INSTRUCTIONS FOR THE TASK =>
Without altering anything, repeat each of the records.

-------

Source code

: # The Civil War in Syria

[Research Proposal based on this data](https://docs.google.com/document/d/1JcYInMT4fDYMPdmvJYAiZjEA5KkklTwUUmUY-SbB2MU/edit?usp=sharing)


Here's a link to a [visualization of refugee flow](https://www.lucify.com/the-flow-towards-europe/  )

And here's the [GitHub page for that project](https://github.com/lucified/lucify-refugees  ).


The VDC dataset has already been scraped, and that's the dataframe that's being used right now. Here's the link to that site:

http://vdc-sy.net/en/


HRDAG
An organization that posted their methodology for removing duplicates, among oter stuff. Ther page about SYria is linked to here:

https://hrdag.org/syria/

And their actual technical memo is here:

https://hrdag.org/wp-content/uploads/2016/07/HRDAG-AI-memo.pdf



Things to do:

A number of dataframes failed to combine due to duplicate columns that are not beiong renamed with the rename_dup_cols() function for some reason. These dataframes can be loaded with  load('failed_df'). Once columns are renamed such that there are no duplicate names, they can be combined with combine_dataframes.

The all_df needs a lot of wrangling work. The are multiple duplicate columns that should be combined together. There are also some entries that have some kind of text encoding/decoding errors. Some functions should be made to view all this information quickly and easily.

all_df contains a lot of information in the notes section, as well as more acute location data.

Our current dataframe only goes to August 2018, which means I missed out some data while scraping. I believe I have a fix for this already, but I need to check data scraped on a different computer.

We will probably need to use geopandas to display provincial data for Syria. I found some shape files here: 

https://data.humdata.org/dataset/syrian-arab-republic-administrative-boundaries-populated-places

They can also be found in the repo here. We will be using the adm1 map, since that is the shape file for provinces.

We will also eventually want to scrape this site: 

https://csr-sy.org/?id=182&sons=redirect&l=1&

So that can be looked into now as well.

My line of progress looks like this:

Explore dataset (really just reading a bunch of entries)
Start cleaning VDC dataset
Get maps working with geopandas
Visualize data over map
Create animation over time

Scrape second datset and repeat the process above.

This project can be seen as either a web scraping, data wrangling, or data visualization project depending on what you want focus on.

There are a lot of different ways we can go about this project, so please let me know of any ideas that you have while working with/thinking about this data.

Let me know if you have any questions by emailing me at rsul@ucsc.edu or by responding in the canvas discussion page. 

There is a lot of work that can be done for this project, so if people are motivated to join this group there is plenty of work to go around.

-------

SOLUTION FOR THIS PROBLEM =>
Source code

: # The Civil War in Syria

[Research Proposal based on this data](https://docs.google.com/document/d/1JcYInMT4fDYMPdmvJYAiZjEA5KkklTwUUmUY-SbB2MU/edit?usp=sharing)


Here's a link to a [visualization of refugee flow](https://www.lucify.com/the-flow-towards-europe/  )

And here's the [GitHub page for that project](https://github.com/lucified/lucify-refugees  ).


The VDC dataset has already been scraped, and that's the dataframe that's being used right now. Here's the link to that site:

http://vdc-sy.net/en/


HRDAG
An organization that posted their methodology for removing duplicates, among oter stuff. Ther page about SYria is linked to here:

https://hrdag.org/syria/

And their actual technical memo is here:

https://hrdag.org/wp-content/uploads/2016/07/HRDAG-AI-memo.pdf



Things to do:

A number of dataframes failed to combine due to duplicate columns that are not beiong renamed with the rename_dup_cols() function for some reason. These dataframes can be loaded with  load('failed_df'). Once columns are renamed such that there are no duplicate names, they can be combined with combine_dataframes.

The all_df needs a lot of wrangling work. The are multiple duplicate columns that should be combined together. There are also some entries that have some kind of text encoding/decoding errors. Some functions should be made to view all this information quickly and easily.

all_df contains a lot of information in the notes section, as well as more acute location data.

Our current dataframe only goes to August 2018, which means I missed out some data while scraping. I believe I have a fix for this already, but I need to check data scraped on a different computer.

We will probably need to use geopandas to display provincial data for Syria. I found some shape files here: 

https://data.humdata.org/dataset/syrian-arab-republic-administrative-boundaries-populated-places

They can also be found in the repo here. We will be using the adm1 map, since that is the shape file for provinces.

We will also eventually want to scrape this site: 

https://csr-sy.org/?id=182&sons=redirect&l=1&

So that can be looked into now as well.

My line of progress looks like this:

Explore dataset (really just reading a bunch of entries)
Start cleaning VDC dataset
Get maps working with geopandas
Visualize data over map
Create animation over time

Scrape second datset and repeat the process above.

This project can be seen as either a web scraping, data wrangling, or data visualization project depending on what you want focus on.

There are a lot of different ways we can go about this project, so please let me know of any ideas that you have while working with/thinking about this data.

Let me know if you have any questions by emailing me at rsul@ucsc.edu or by responding in the canvas discussion page. 

There is a lot of work that can be done for this project, so if people are motivated to join this group there is plenty of work to go around.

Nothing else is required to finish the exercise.